Lucy lentamente se sentó en la silla acolchada.
– ¿Estás seguro de que está muerta?
Pierce la miró y después miró la caja de la pizza. Pensó en lo que había visto en el congelador y asintió.
– La policía cree que lo hice yo. Están tratando de acusarme.
– ¿El detective con el que hablé yo?
– Sí, Renner.
– Le diré que sólo estabas tratando de encontrarla, de asegurarte de que estaba bien.
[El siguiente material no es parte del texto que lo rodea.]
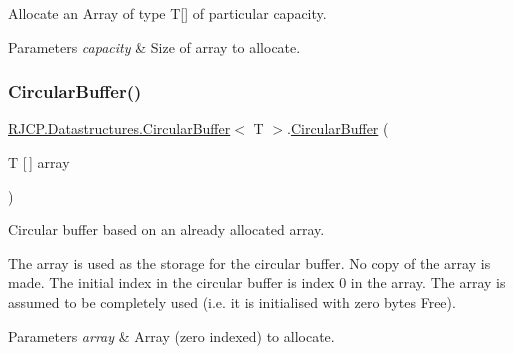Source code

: Allocate an Array of type T\mbox{[}\mbox{]} of particular capacity. 


\begin{DoxyParams}{Parameters}
{\em capacity} & Size of array to allocate.\\
\hline
\end{DoxyParams}
\mbox{\label{class_r_j_c_p_1_1_datastructures_1_1_circular_buffer_af815d2e44d5045fa4fdea13bd1591ab5}} 
\subsubsection{\texorpdfstring{CircularBuffer()}{CircularBuffer()}\hspace{0.1cm}{\footnotesize\ttfamily [2/4]}}
{\footnotesize\ttfamily \mbox{\hyperlink{class_r_j_c_p_1_1_datastructures_1_1_circular_buffer}{R\+J\+C\+P.\+Datastructures.\+Circular\+Buffer}}$<$ T $>$.\mbox{\hyperlink{class_r_j_c_p_1_1_datastructures_1_1_circular_buffer}{Circular\+Buffer}} (\begin{DoxyParamCaption}\item[{T \mbox{[}$\,$\mbox{]}}]{array }\end{DoxyParamCaption})}



Circular buffer based on an already allocated array. 

The array is used as the storage for the circular buffer. No copy of the array is made. The initial index in the circular buffer is index 0 in the array. The array is assumed to be completely used (i.\+e. it is initialised with zero bytes Free). 


\begin{DoxyParams}{Parameters}
{\em array} & Array (zero indexed) to allocate.\\
\hline
\end{DoxyParams}
\mbox{\label{class_r_j_c_p_1_1_datastructures_1_1_circular_buffer_af7bb9c18806f30e833956805824fe59a}}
– Gracias. Pero no importará. Dice que era parte de mi plan, que te utilicé a ti y a otros, que incluso llamé a la poli para cubrir lo que había hecho. Dice que muchas veces el asesino se disfraza de buen samaritano.
Era el turno de Lucy, pero ella se quedó un rato en silencio. Pierce se fijó en los titulares de un ejemplar viejo del National Enquirer que había sobre la mesa. Se dio cuenta de que había perdido el contacto con el mundo. No reconoció ni un solo nombre o foto de los famosos de la portada.